# Catch Light Issues



## kkamin (Dec 6, 2009)

Hello, I've been having catch light issues forever.  I get a few too many 'dead eyes' imo.  Looking for advice:

To simplify things, assume my main light is set at a standard 45°/45° (Rembrandt).   

1) Sometimes the model is looking slightly downward or is looking away from main light.  This could be a nice candid shot between poses or a spontaneous pose from the model.  The shot is nice but it has dead eyes, and adding catch lights might look funny.  How do you deal with this?

2) Once in a while I have a nice catchlight in one eye but in the other it's in the white of the eye, the corner, or missing.  What am I doing wrong?

3) I learned in school that having a double catch light is something to usually avoid.  But if I am shooting with a fill light close to the camera, I think it is unavoidable, right?  Do people just remove one of the catch lights in post?

4) I've been shooting a lot of Asian dancers lately and a lot of them have very small eyes.  So many dead eyes.  If I ask them to open their eyes wider than normal, there face looks slightly strained and unnatural.  How do you make adjustments for this?  I'm of Asian decent so this question is no longer racist. : )

5) How high do you set your main light?  Does the bottom of the box or umbrella come close to the top of the model's head?  I think this might be one of my issues too, having the main light too high up.

Thanks for reading.

Kkamin


----------



## Dwig (Dec 6, 2009)

Two points:

1. It has always been the practice to remove extra catchlights, even in the old film days.

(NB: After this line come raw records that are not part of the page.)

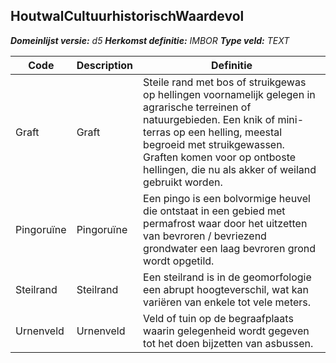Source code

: ﻿## HoutwalCultuurhistorischWaardevol

*__Domeinlijst versie:__ d5*
*__Herkomst definitie:__ IMBOR*
*__Type veld:__ TEXT*

|__Code__ |__Description__ |__Definitie__	|
|	---	|	---	|   ---	| 
| Graft | Graft | Steile rand met bos of struikgewas op hellingen voornamelijk gelegen in agrarische terreinen of natuurgebieden. Een knik of mini-terras op een helling, meestal begroeid met struikgewassen. Graften komen voor op ontboste hellingen, die nu als akker of weiland gebruikt worden. |
| Pingoruïne | Pingoruïne | Een pingo is een bolvormige heuvel die ontstaat in een gebied met permafrost waar door het uitzetten van bevroren / bevriezend grondwater een laag bevroren grond wordt opgetild. |
| Steilrand | Steilrand | Een steilrand is in de geomorfologie een abrupt hoogteverschil, wat kan variëren van enkele tot vele meters. |
| Urnenveld | Urnenveld | Veld of tuin op de begraafplaats waarin gelegenheid wordt gegeven tot het doen bijzetten van asbussen. |
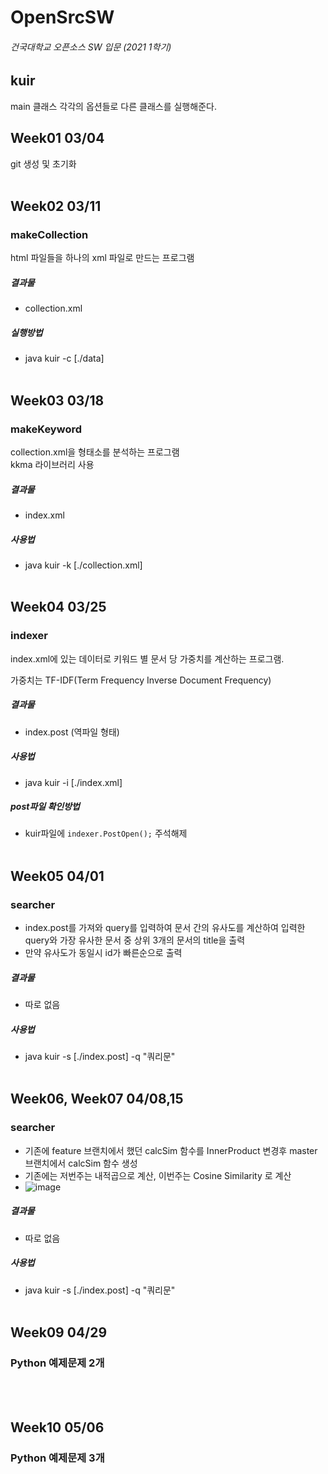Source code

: # OpenSrcSW

###### 건국대학교 오픈소스 SW 입문 (2021 1학기) 

## kuir 
main 클래스 각각의 옵션들로 다른 클래스를 실행해준다.
<br/>

## Week01 03/04
git 생성 및 초기화
<br/><br/>

## Week02 03/11
### makeCollection 
html 파일들을 하나의 xml 파일로 만드는 프로그램
##### 결과물
- collection.xml
##### 실행방법
-  java kuir -c [./data]
<br/><br/>
   

## Week03 03/18
### makeKeyword
collection.xml을 형태소를 분석하는 프로그램 <br/>
kkma 라이브러리 사용
##### 결과물
- index.xml
##### 사용법
- java kuir -k [./collection.xml]
<br/><br/>
  

## Week04 03/25
### indexer
index.xml에 있는 데이터로 키워드 별 문서 당 가중치를 계산하는 프로그램.

가중치는 TF-IDF(Term Frequency Inverse Document Frequency)
##### 결과물
- index.post (역파일 형태)
##### 사용법
- java kuir -i [./index.xml]
##### post파일 확인방법
- kuir파일에 `indexer.PostOpen();` 주석해제
<br/><br/>

 
## Week05 04/01
### searcher
- index.post를 가져와 query를 입력하여 문서 간의 유사도를 계산하여 입력한 query와 가장 유사한 문서 중 상위 3개의 문서의 title을 출력
- 만약 유사도가 동일시 id가 빠른순으로 출력
##### 결과물
- 따로 없음
##### 사용법
- java kuir -s [./index.post] -q "쿼리문"
<br/><br/>


## Week06, Week07 04/08,15
### searcher
- 기존에 feature 브랜치에서 했던 calcSim 함수를 InnerProduct 변경후 master 브랜치에서 calcSim 함수 생성
- 기존에는 저번주는 내적곱으로 계산, 이번주는 Cosine Similarity 로 계산
- ![image](https://user-images.githubusercontent.com/55578730/115100377-2542ee00-9f77-11eb-8d82-a2ca39d36b71.png)

##### 결과물
- 따로 없음
##### 사용법
- java kuir -s [./index.post] -q "쿼리문"
<br/><br/>


## Week09 04/29
### Python 예제문제 2개
<br/><br/>


## Week10 05/06
### Python 예제문제 3개
<br/><br/>
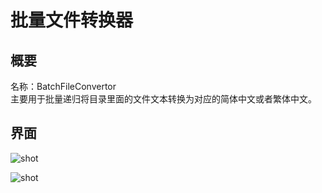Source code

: # 批量文件转换器

## 概要
名称：BatchFileConvertor        
主要用于批量递归将目录里面的文件文本转换为对应的简体中文或者繁体中文。

## 界面

![shot](/Assets/shot1.png "shot")


![shot](/Assets/shot2.png "shot")
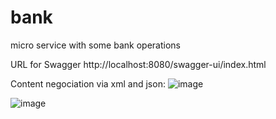# bank
micro service with some bank operations

URL for Swagger
http://localhost:8080/swagger-ui/index.html


Content negociation via xml and json:
![image](https://user-images.githubusercontent.com/6883531/236650805-802fe728-c5f0-47fc-a018-066c9e10d40f.png)

![image](https://user-images.githubusercontent.com/6883531/236650786-dc81560f-2746-45cb-9070-2f1ec81ff04b.png)

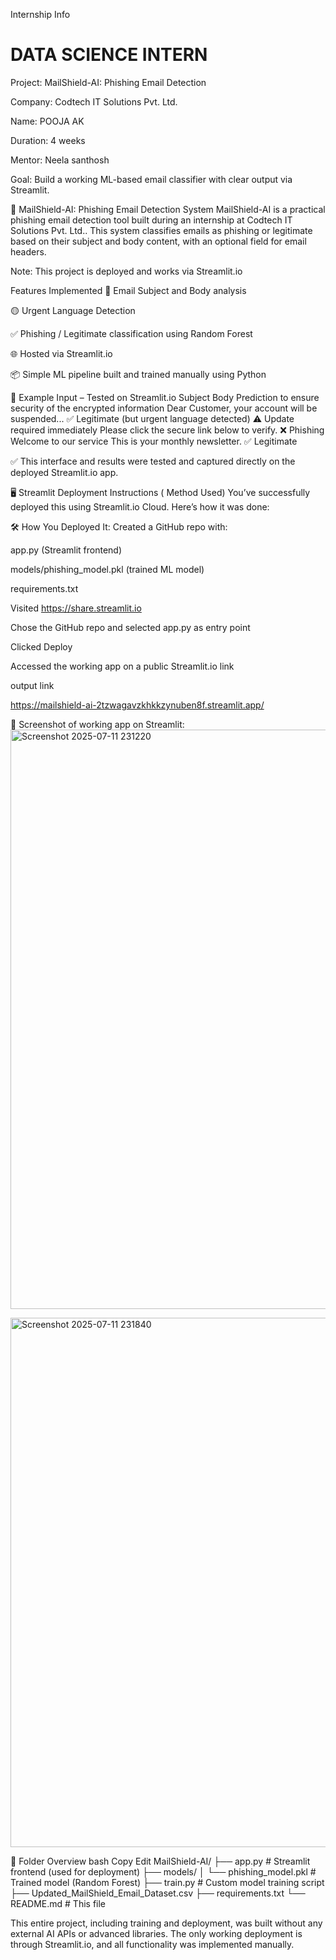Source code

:  Internship Info
 # DATA SCIENCE INTERN
 
 Project: MailShield-AI: Phishing Email Detection
 
 Company: Codtech IT Solutions Pvt. Ltd.
 
 Name: POOJA AK
 
 Duration: 4 weeks
 
 Mentor: Neela santhosh

 Goal: Build a working ML-based email classifier with clear output via Streamlit.


📧 MailShield-AI: Phishing Email Detection System
MailShield-AI is a practical phishing email detection tool built during an internship at Codtech IT Solutions Pvt. Ltd.. This system classifies emails as phishing or legitimate based on their subject and body content, with an optional field for email headers.

Note: This project is deployed and works  via Streamlit.io

 Features Implemented
📝 Email Subject and Body analysis

🟡 Urgent Language Detection

✅ Phishing / Legitimate classification using Random Forest

🌐 Hosted  via Streamlit.io

📦 Simple ML pipeline built and trained manually using Python



🧪 Example Input – Tested on Streamlit.io
Subject	Body	Prediction
to ensure security of the encrypted information	Dear Customer, your account will be suspended...	✅ Legitimate (but urgent language detected)
⚠️ Update required immediately	Please click the secure link below to verify.	❌ Phishing
Welcome to our service	This is your monthly newsletter.	✅ Legitimate

✅ This interface and results were tested and captured directly on the deployed Streamlit.io app.

🖥️ Streamlit Deployment Instructions ( Method Used)
You’ve successfully deployed this using Streamlit.io Cloud.
Here’s how it was done:

🛠 How You Deployed It:
Created a GitHub repo with:

app.py (Streamlit frontend)

models/phishing_model.pkl (trained ML model)

requirements.txt

Visited https://share.streamlit.io

Chose the GitHub repo and selected app.py as entry point

Clicked Deploy

Accessed the working app on a public Streamlit.io link

output link

https://mailshield-ai-2tzwagavzkhkkzynuben8f.streamlit.app/

📸 Screenshot of working app on Streamlit:
<img width="1733" height="927" alt="Screenshot 2025-07-11 231220" src="https://github.com/user-attachments/assets/cb1df6aa-c68d-4517-87f4-c8a84d54260e" />

<img width="1738" height="847" alt="Screenshot 2025-07-11 231840" src="https://github.com/user-attachments/assets/592aa4c7-8642-410e-b0b5-23ce42ca78a9" />




📂 Folder Overview
bash
Copy
Edit
MailShield-AI/
├── app.py                  # Streamlit frontend (used for deployment)
├── models/
│   └── phishing_model.pkl  # Trained model (Random Forest)
├── train.py                # Custom model training script
├── Updated_MailShield_Email_Dataset.csv
├── requirements.txt
└── README.md               # This file



This entire project, including training and deployment, was built without any external AI APIs or advanced libraries.
The only working deployment is through Streamlit.io, and all functionality was implemented manually.
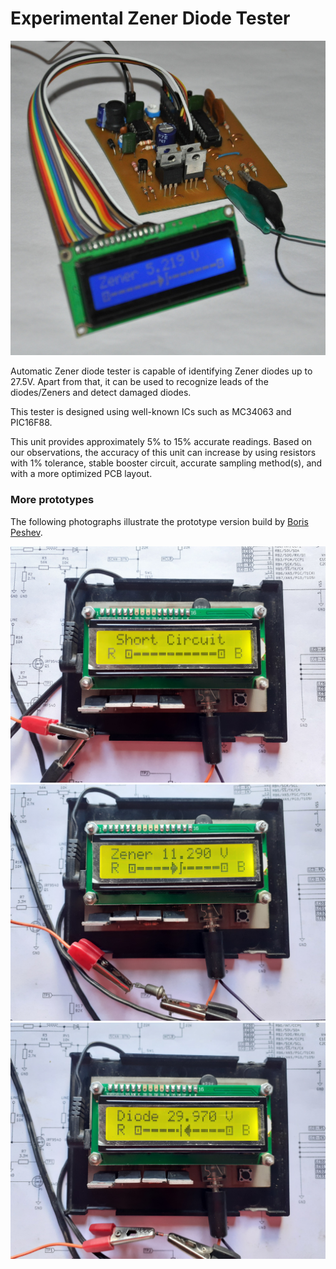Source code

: # Experimental Zener Diode Tester

![Prototype version of Automatic Zener diode tester](https://raw.githubusercontent.com/dilshan/simple-zener-tester/master/resources/zener-tester-prototype1.jpg)

Automatic Zener diode tester is capable of identifying Zener diodes up to 27.5V. Apart from that, it can be used to recognize leads of the diodes/Zeners and detect damaged diodes.

This tester is designed using well-known ICs such as MC34063 and PIC16F88.

This unit provides approximately 5% to 15% accurate readings. Based on our observations, the accuracy of this unit can increase by using resistors with 1% tolerance, stable booster circuit, accurate sampling method(s), and with a more optimized PCB layout.

### More prototypes

The following photographs illustrate the prototype version build by [Boris Peshev](https://github.com/BaiBorko).

![Short circuit detection](https://raw.githubusercontent.com/dilshan/simple-zener-tester/master/resources/zener-tester-pic1.jpg)
![Reading got from vintage zener diode :O](https://raw.githubusercontent.com/dilshan/simple-zener-tester/master/resources/zener-tester-pic2.jpg)
![Reading from the generally available DO35 type zener diode](https://raw.githubusercontent.com/dilshan/simple-zener-tester/master/resources/zener-tester-pic3.jpg)

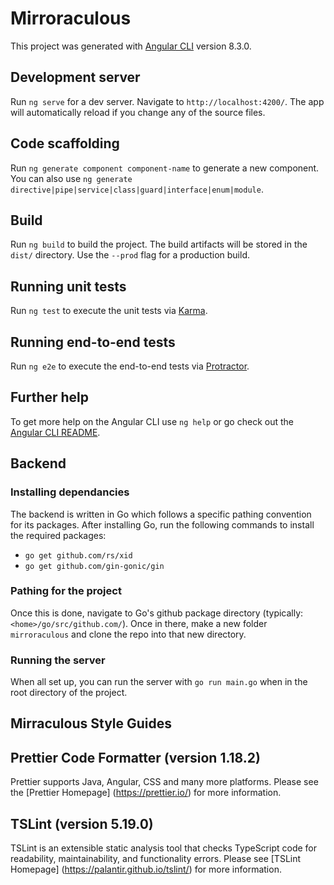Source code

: # Mirroraculous

This project was generated with [Angular CLI](https://github.com/angular/angular-cli) version 8.3.0.

## Development server

Run `ng serve` for a dev server. Navigate to `http://localhost:4200/`. The app will automatically reload if you change any of the source files.

## Code scaffolding

Run `ng generate component component-name` to generate a new component. You can also use `ng generate directive|pipe|service|class|guard|interface|enum|module`.

## Build

Run `ng build` to build the project. The build artifacts will be stored in the `dist/` directory. Use the `--prod` flag for a production build.

## Running unit tests

Run `ng test` to execute the unit tests via [Karma](https://karma-runner.github.io).

## Running end-to-end tests

Run `ng e2e` to execute the end-to-end tests via [Protractor](http://www.protractortest.org/).

## Further help

To get more help on the Angular CLI use `ng help` or go check out the [Angular CLI README](https://github.com/angular/angular-cli/blob/master/README.md).

## Backend

### Installing dependancies

The backend is written in Go which follows a specific pathing convention for its packages. After installing Go, run the following commands to install the required packages: 
- `go get github.com/rs/xid` 
- `go get github.com/gin-gonic/gin`

### Pathing for the project

Once this is done, navigate to Go's github package directory (typically: `<home>/go/src/github.com/`). Once in there, make a new folder `mirroraculous` and clone the repo into that new directory. 

### Running the server

When all set up, you can run the server with `go run main.go` when in the root directory of the project. 


## Mirraculous Style Guides

## Prettier Code Formatter (version 1.18.2)

Prettier supports Java, Angular, CSS and many more platforms. Please see the [Prettier Homepage] (https://prettier.io/) for more information. 

## TSLint (version 5.19.0)

TSLint is an extensible static analysis tool that checks TypeScript code for readability, maintainability, and functionality errors. Please see [TSLint Homepage] (https://palantir.github.io/tslint/) for more information.



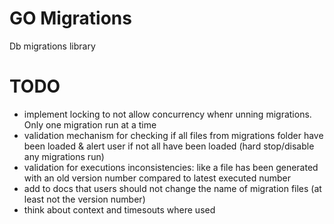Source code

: # GO Migrations

Db migrations library

# TODO

- implement locking to not allow concurrency whenr unning migrations. Only one migration run at a time
- validation mechanism for checking if all files from migrations folder have been loaded & alert
user if not all have been loaded (hard stop/disable any migrations run)
- validation for executions inconsistencies: like a file has been generated with an old
version number compared to latest executed  number
- add to docs that users should not change the name of migration files (at least not the version number)
- think about context and timesouts where used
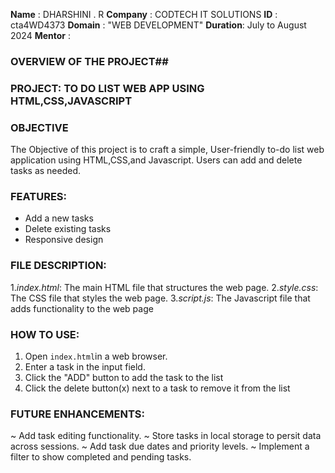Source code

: **Name**    : DHARSHINI . R
**Company** : CODTECH IT SOLUTIONS
**ID**      : cta4WD4373
**Domain**  : "WEB DEVELOPMENT"
**Duration**: July to August 2024
**Mentor**  :  

### OVERVIEW OF THE PROJECT##

### PROJECT: TO DO LIST WEB APP USING HTML,CSS,JAVASCRIPT

### OBJECTIVE
The Objective of this project is to craft a simple, User-friendly to-do list web application using HTML,CSS,and Javascript.
Users can add and delete tasks as needed. 

### FEATURES:
- Add a new tasks
- Delete existing tasks
- Responsive design
 
### FILE DESCRIPTION:
1.*index.html*: The main HTML file that structures the web page.
2.*style.css*:  The CSS file that styles the web page.
3.*script.js*:  The Javascript file that adds functionality to the web page

### HOW TO USE:
1.  Open `index.html`in a web browser.
2. Enter a task in the input field.
3. Click the "ADD" button to add the task to the list
4. Click the delete button(x) next to a task to remove it from the list

### FUTURE ENHANCEMENTS:
~ Add task editing functionality.
~ Store tasks in local storage to persit data across sessions.
~ Add task due dates and priority levels.
~ Implement a filter to show completed and pending tasks.
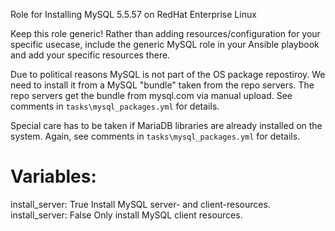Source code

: Role for Installing MySQL 5.5.57 on RedHat Enterprise Linux

Keep this role generic!
Rather than adding resources/configuration for your specific usecase,
include the generic MySQL role in your Ansible playbook and add your specific resources there.

Due to political reasons MySQL is not part of the OS package repostiroy.
We need to install it from a MySQL "bundle" taken from the repo servers.
The repo servers get the bundle from mysql.com via manual upload.
See comments in `tasks\mysql_packages.yml` for details.

Special care has to be taken if MariaDB libraries are already installed on the system.
Again, see comments in `tasks\mysql_packages.yml` for details.


# Variables:

install_server: True    Install MySQL server- and client-resources.
install_server: False   Only install MySQL client resources.

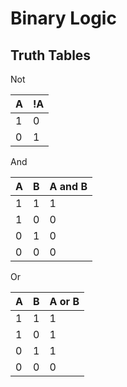 # Binary Logic

## Truth Tables

Not

| A | !A |
| --- | --- |
| 1 | 0 |
| 0 | 1 |

And

| A | B | A and B |
| --- | --- | --- |
| 1 | 1 | 1 |
| 1 | 0 | 0 |
| 0 | 1 | 0 |
| 0 | 0 | 0 |

Or

| A | B | A or B |
| --- | --- | --- |
| 1 | 1 | 1 |
| 1 | 0 | 1 |
| 0 | 1 | 1 |
| 0 | 0 | 0 |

2. It is often necessary to add an additional light positioned and adjusted to produce a catchlight. You can't always rely on the main or fill lights to perform this task. This additional light is ususally relatively dim and small. Dim enough so that it doesn't significantly alter the lighting and doesn't cast any detectable shadows. It needs to be small enough to produce a small catchlight that doesn't swamp the whole eye.


----------



## Derrel (Dec 6, 2009)

With the main light so far off to the side, you will have one-eye catchlight issues, dead eyes,etc,etc. I'm not sure about the use of Rembrandt lighting--I think a Paramount style lighting setup might make your life much easier. Rembrandt lighting is a poor choice for dynamic posing--the position of the subject's body and face is very much tied to an exact main light placement and aiming. A lighting scheme with the main light closer to the camera axis would be easier if you want to be able to catch spontaneous, free-form poses and in-between moments; Rembrandt lighting works great on one-shot, slowly-posed, perfectly-aimed-mainlight portraits where setup time is ample and the subject will be shown at one,specific angle.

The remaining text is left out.